GLOBAL SPIN MERCHANTS

 

Excerpts from a 2003 address by the Australian Institute of Public Affairs

to a Farmers Federation meeting in Melbourne

 

The Green Movement: Time to Get Serious

 

History is replete with examples of societies allowing narrowly based interest groups to latch onto a valid issue, to present a distorted prognosis that eventually becomes mainstream and, in the process, do great harm not only to society at large but to the initial issue as well. This process has unfolded in the Western world over the last thirty years with respect to the environment. Activists, often with a hatred of commerce and modernity, have captured the institutions, the prognosis and the communication of environmental issues. Despite the validity of earlier environmental actions and the fact that environmentalism has become a mainstream value, too many Green groups remain radical, seeking to exploit environmental concerns as a means of revolutionizing society and controlling commerce. They have become watermelons, red on the inside, green on the outside.

 

Society, having failed to impose accepted standards of representation, has given government and media standing to “deep” Green groups as “representatives of the environment” on a false basis.  Institutions and individuals that bring specialized knowledge and skills to bear on an issue should certainly be recognized and respected.

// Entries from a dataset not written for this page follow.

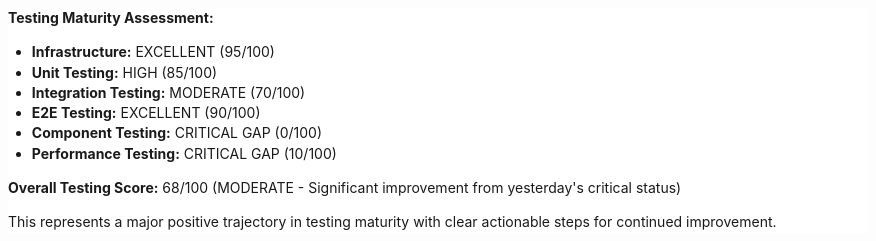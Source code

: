 **Testing Maturity Assessment:**

- **Infrastructure:** EXCELLENT (95/100)
- **Unit Testing:** HIGH (85/100)
- **Integration Testing:** MODERATE (70/100)
- **E2E Testing:** EXCELLENT (90/100)
- **Component Testing:** CRITICAL GAP (0/100)
- **Performance Testing:** CRITICAL GAP (10/100)

**Overall Testing Score:** 68/100 (MODERATE - Significant improvement from yesterday's critical status)

This represents a major positive trajectory in testing maturity with clear actionable steps for continued improvement.
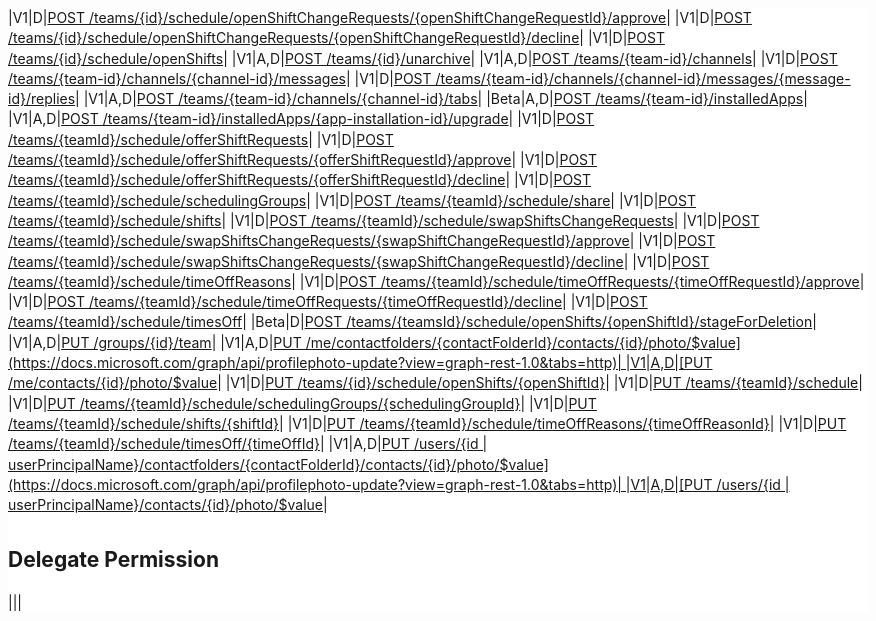 |V1|D|[POST /teams/{id}/schedule/openShiftChangeRequests/{openShiftChangeRequestId}/approve](https://docs.microsoft.com/graph/api/openshiftchangerequest-approve?view=graph-rest-1.0&tabs=http)|
|V1|D|[POST /teams/{id}/schedule/openShiftChangeRequests/{openShiftChangeRequestId}/decline](https://docs.microsoft.com/graph/api/openshiftchangerequest-decline?view=graph-rest-1.0&tabs=http)|
|V1|D|[POST /teams/{id}/schedule/openShifts](https://docs.microsoft.com/graph/api/openshift-post?view=graph-rest-1.0&tabs=http)|
|V1|A,D|[POST /teams/{id}/unarchive](https://docs.microsoft.com/graph/api/team-unarchive?view=graph-rest-1.0&tabs=http)|
|V1|A,D|[POST /teams/{team-id}/channels](https://docs.microsoft.com/graph/api/channel-post?view=graph-rest-1.0&tabs=http)|
|V1|D|[POST /teams/{team-id}/channels/{channel-id}/messages](https://docs.microsoft.com/graph/api/chatmessage-post?view=graph-rest-1.0&tabs=http)|
|V1|D|[POST /teams/{team-id}/channels/{channel-id}/messages/{message-id}/replies](https://docs.microsoft.com/graph/api/channel-post-messagereply?view=graph-rest-1.0&tabs=http)|
|V1|A,D|[POST /teams/{team-id}/channels/{channel-id}/tabs](https://docs.microsoft.com/graph/api/channel-post-tabs?view=graph-rest-1.0&tabs=http)|
|Beta|A,D|[POST /teams/{team-id}/installedApps](https://docs.microsoft.com/graph/api/team-post-installedapps?view=graph-rest-beta&tabs=http)|
|V1|A,D|[POST /teams/{team-id}/installedApps/{app-installation-id}/upgrade](https://docs.microsoft.com/graph/api/team-teamsappinstallation-upgrade?view=graph-rest-1.0&tabs=http)|
|V1|D|[POST /teams/{teamId}/schedule/offerShiftRequests](https://docs.microsoft.com/graph/api/offershiftrequest-post?view=graph-rest-1.0&tabs=http)|
|V1|D|[POST /teams/{teamId}/schedule/offerShiftRequests/{offerShiftRequestId}/approve](https://docs.microsoft.com/graph/api/offershiftrequest-approve?view=graph-rest-1.0&tabs=http)|
|V1|D|[POST /teams/{teamId}/schedule/offerShiftRequests/{offerShiftRequestId}/decline](https://docs.microsoft.com/graph/api/offershiftrequest-decline?view=graph-rest-1.0&tabs=http)|
|V1|D|[POST /teams/{teamId}/schedule/schedulingGroups](https://docs.microsoft.com/graph/api/schedule-post-schedulinggroups?view=graph-rest-1.0&tabs=http)|
|V1|D|[POST /teams/{teamId}/schedule/share](https://docs.microsoft.com/graph/api/schedule-share?view=graph-rest-1.0&tabs=http)|
|V1|D|[POST /teams/{teamId}/schedule/shifts](https://docs.microsoft.com/graph/api/schedule-post-shifts?view=graph-rest-1.0&tabs=http)|
|V1|D|[POST /teams/{teamId}/schedule/swapShiftsChangeRequests](https://docs.microsoft.com/graph/api/swapshiftschangerequest-post?view=graph-rest-1.0&tabs=http)|
|V1|D|[POST /teams/{teamId}/schedule/swapShiftsChangeRequests/{swapShiftChangeRequestId}/approve](https://docs.microsoft.com/graph/api/swapshiftschangerequest-approve?view=graph-rest-1.0&tabs=http)|
|V1|D|[POST /teams/{teamId}/schedule/swapShiftsChangeRequests/{swapShiftChangeRequestId}/decline](https://docs.microsoft.com/graph/api/swapshiftschangerequest-decline?view=graph-rest-1.0&tabs=http)|
|V1|D|[POST /teams/{teamId}/schedule/timeOffReasons](https://docs.microsoft.com/graph/api/schedule-post-timeoffreasons?view=graph-rest-1.0&tabs=http)|
|V1|D|[POST /teams/{teamId}/schedule/timeOffRequests/{timeOffRequestId}/approve](https://docs.microsoft.com/graph/api/timeoffrequest-approve?view=graph-rest-1.0&tabs=http)|
|V1|D|[POST /teams/{teamId}/schedule/timeOffRequests/{timeOffRequestId}/decline](https://docs.microsoft.com/graph/api/timeoffrequest-decline?view=graph-rest-1.0&tabs=http)|
|V1|D|[POST /teams/{teamId}/schedule/timesOff](https://docs.microsoft.com/graph/api/schedule-post-timesoff?view=graph-rest-1.0&tabs=http)|
|Beta|D|[POST /teams/{teamsId}/schedule/openShifts/{openShiftId}/stageForDeletion](https://docs.microsoft.com/graph/api/changetrackedentity-stagefordeletion?view=graph-rest-beta&tabs=http)|
|V1|A,D|[PUT /groups/{id}/team](https://docs.microsoft.com/graph/api/team-put-teams?view=graph-rest-1.0&tabs=http)|
|V1|A,D|[PUT /me/contactfolders/{contactFolderId}/contacts/{id}/photo/$value](https://docs.microsoft.com/graph/api/profilephoto-update?view=graph-rest-1.0&tabs=http)|
|V1|A,D|[PUT /me/contacts/{id}/photo/$value](https://docs.microsoft.com/graph/api/profilephoto-update?view=graph-rest-1.0&tabs=http)|
|V1|D|[PUT /teams/{id}/schedule/openShifts/{openShiftId}](https://docs.microsoft.com/graph/api/openshift-update?view=graph-rest-1.0&tabs=http)|
|V1|D|[PUT /teams/{teamId}/schedule](https://docs.microsoft.com/graph/api/team-put-schedule?view=graph-rest-1.0&tabs=http)|
|V1|D|[PUT /teams/{teamId}/schedule/schedulingGroups/{schedulingGroupId}](https://docs.microsoft.com/graph/api/schedulinggroup-put?view=graph-rest-1.0&tabs=http)|
|V1|D|[PUT /teams/{teamId}/schedule/shifts/{shiftId}](https://docs.microsoft.com/graph/api/shift-put?view=graph-rest-1.0&tabs=http)|
|V1|D|[PUT /teams/{teamId}/schedule/timeOffReasons/{timeOffReasonId}](https://docs.microsoft.com/graph/api/timeoffreason-put?view=graph-rest-1.0&tabs=http)|
|V1|D|[PUT /teams/{teamId}/schedule/timesOff/{timeOffId}](https://docs.microsoft.com/graph/api/timeoff-put?view=graph-rest-1.0&tabs=http)|
|V1|A,D|[PUT /users/{id | userPrincipalName}/contactfolders/{contactFolderId}/contacts/{id}/photo/$value](https://docs.microsoft.com/graph/api/profilephoto-update?view=graph-rest-1.0&tabs=http)|
|V1|A,D|[PUT /users/{id | userPrincipalName}/contacts/{id}/photo/$value](https://docs.microsoft.com/graph/api/profilephoto-update?view=graph-rest-1.0&tabs=http)|
## Delegate Permission
|||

But most Green organizations have no such expertise other than political advocacy. For example, recent employment of three biotechnology campaigners depended not on proven knowledge of science but rather on proven experience in campaigning. A lead campaigner to protect the Great Barrier Reef against sugarcane farmers has a degree in opera. A safe water campaigner has an arts degree. And we regularly see a rock singer with a law degree lecturing against biotechnology. Yet we have allowed these “spin” merchants to present themselves as experts and to accept their views as revealed science.

 

The “Greens” have developed a “victim versus villain” scenario where they play the role of saviour. In the latest version of this drama, agriculture is the villain and Mother Nature the victim. Thus they now claim farming is the country’s most environmentally destructive industry. Their representatives hold well -paid positions of influence in government bureaucracies, research institutes advisory bodies and regulatory agencies. An increasing proportion of their funding comes from government, corporations, international agencies (i.e. the United Nations) and private foundations. This means they are becoming even more independent of local community needs. Worse, they have seduced the media and our children into believing that they alone are the true champions of the environment.